### YOUR INSTRUCTIONS
Only the number is needed: count the lines below that hold the string "boolean".

>>>

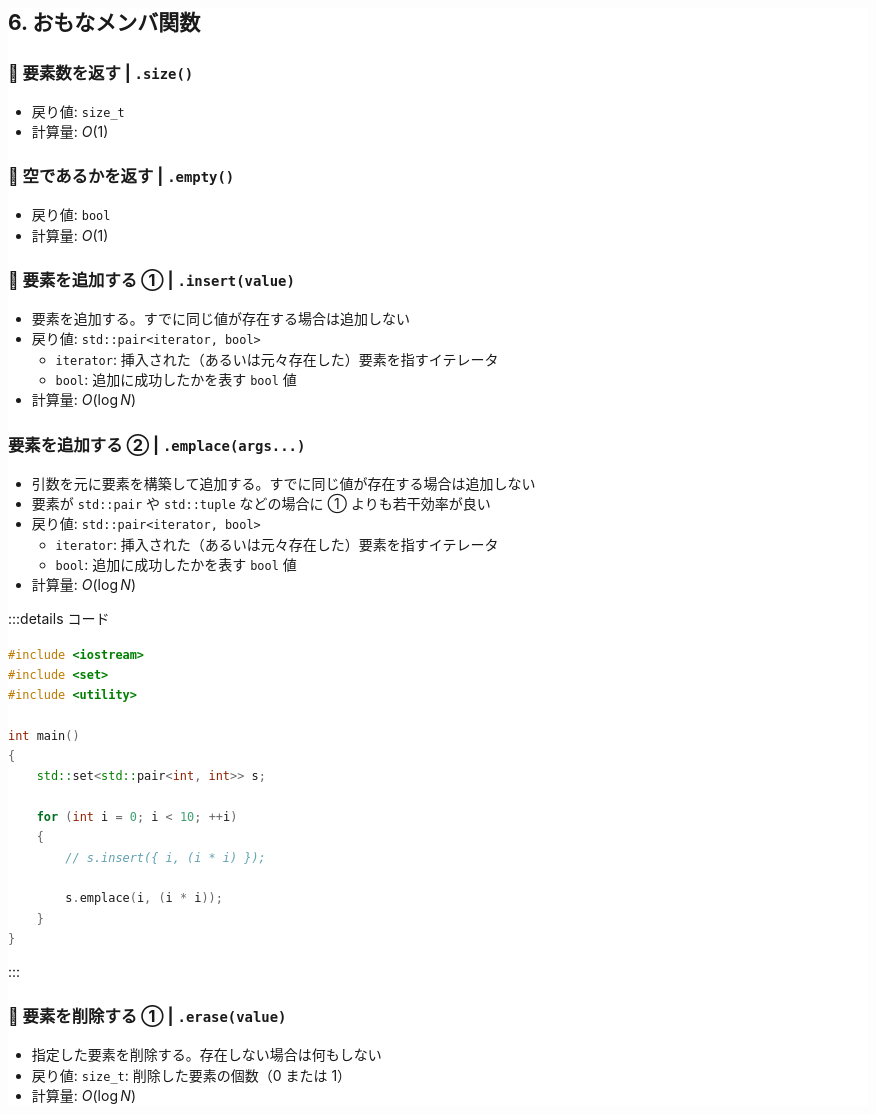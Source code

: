 ## 6. おもなメンバ関数

### 🌟 要素数を返す | `.size()`
- 戻り値: `size_t`
- 計算量: $O(1)$

### 🌟 空であるかを返す | `.empty()`
- 戻り値: `bool`
- 計算量: $O(1)$

### 🌟 要素を追加する ① | `.insert(value)`
- 要素を追加する。すでに同じ値が存在する場合は追加しない
- 戻り値: `std::pair<iterator, bool>`
	- `iterator`: 挿入された（あるいは元々存在した）要素を指すイテレータ
	- `bool`: 追加に成功したかを表す `bool` 値
- 計算量: $O(\log N)$

### 要素を追加する ② | `.emplace(args...)`
- 引数を元に要素を構築して追加する。すでに同じ値が存在する場合は追加しない
- 要素が `std::pair` や `std::tuple` などの場合に ① よりも若干効率が良い
- 戻り値: `std::pair<iterator, bool>`
	- `iterator`: 挿入された（あるいは元々存在した）要素を指すイテレータ
	- `bool`: 追加に成功したかを表す `bool` 値
- 計算量: $O(\log N)$

:::details コード
```cpp
#include <iostream>
#include <set>
#include <utility>

int main()
{
	std::set<std::pair<int, int>> s;

	for (int i = 0; i < 10; ++i)
	{
		// s.insert({ i, (i * i) });

		s.emplace(i, (i * i));
	}
}
```
:::

### 🌟 要素を削除する ① | `.erase(value)`
- 指定した要素を削除する。存在しない場合は何もしない
- 戻り値: `size_t`: 削除した要素の個数（0 または 1）
- 計算量: $O(\log N)$
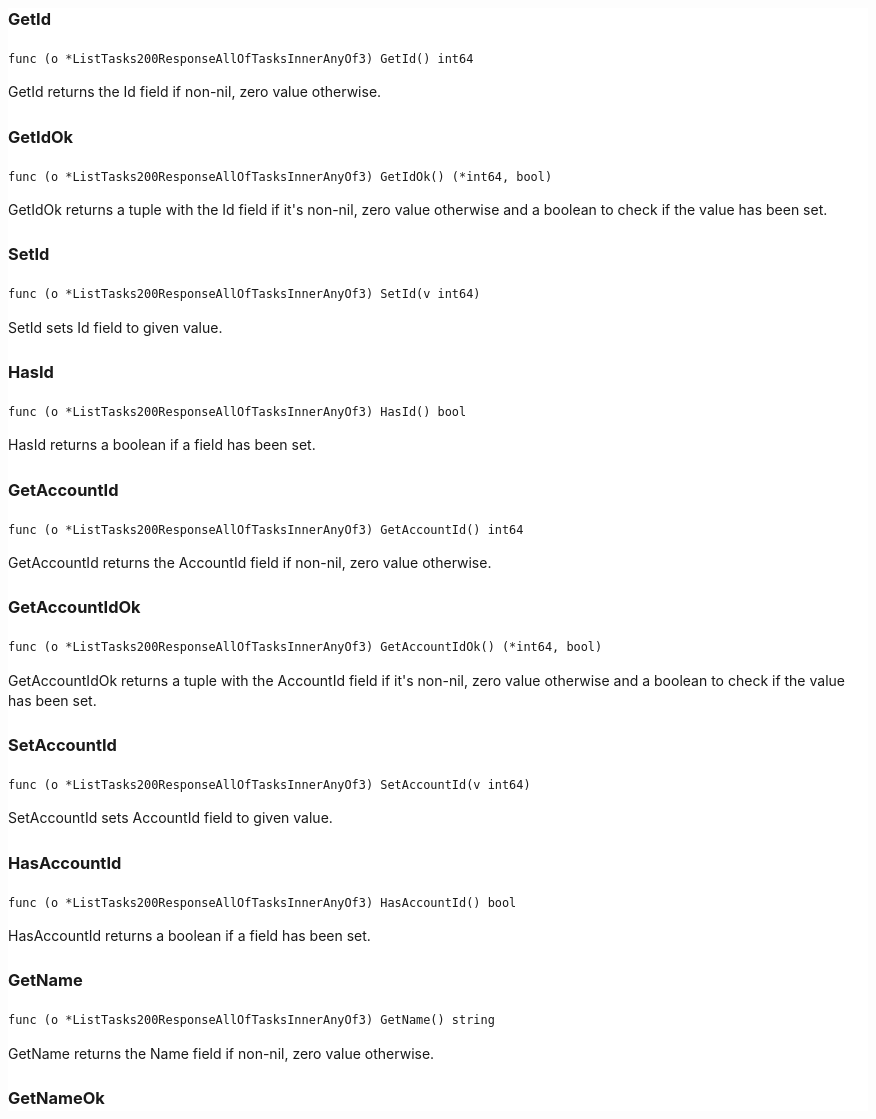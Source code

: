 ### GetId

`func (o *ListTasks200ResponseAllOfTasksInnerAnyOf3) GetId() int64`

GetId returns the Id field if non-nil, zero value otherwise.

### GetIdOk

`func (o *ListTasks200ResponseAllOfTasksInnerAnyOf3) GetIdOk() (*int64, bool)`

GetIdOk returns a tuple with the Id field if it's non-nil, zero value otherwise
and a boolean to check if the value has been set.

### SetId

`func (o *ListTasks200ResponseAllOfTasksInnerAnyOf3) SetId(v int64)`

SetId sets Id field to given value.

### HasId

`func (o *ListTasks200ResponseAllOfTasksInnerAnyOf3) HasId() bool`

HasId returns a boolean if a field has been set.

### GetAccountId

`func (o *ListTasks200ResponseAllOfTasksInnerAnyOf3) GetAccountId() int64`

GetAccountId returns the AccountId field if non-nil, zero value otherwise.

### GetAccountIdOk

`func (o *ListTasks200ResponseAllOfTasksInnerAnyOf3) GetAccountIdOk() (*int64, bool)`

GetAccountIdOk returns a tuple with the AccountId field if it's non-nil, zero value otherwise
and a boolean to check if the value has been set.

### SetAccountId

`func (o *ListTasks200ResponseAllOfTasksInnerAnyOf3) SetAccountId(v int64)`

SetAccountId sets AccountId field to given value.

### HasAccountId

`func (o *ListTasks200ResponseAllOfTasksInnerAnyOf3) HasAccountId() bool`

HasAccountId returns a boolean if a field has been set.

### GetName

`func (o *ListTasks200ResponseAllOfTasksInnerAnyOf3) GetName() string`

GetName returns the Name field if non-nil, zero value otherwise.

### GetNameOk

<<<

### WRITTEN RESPONSE
4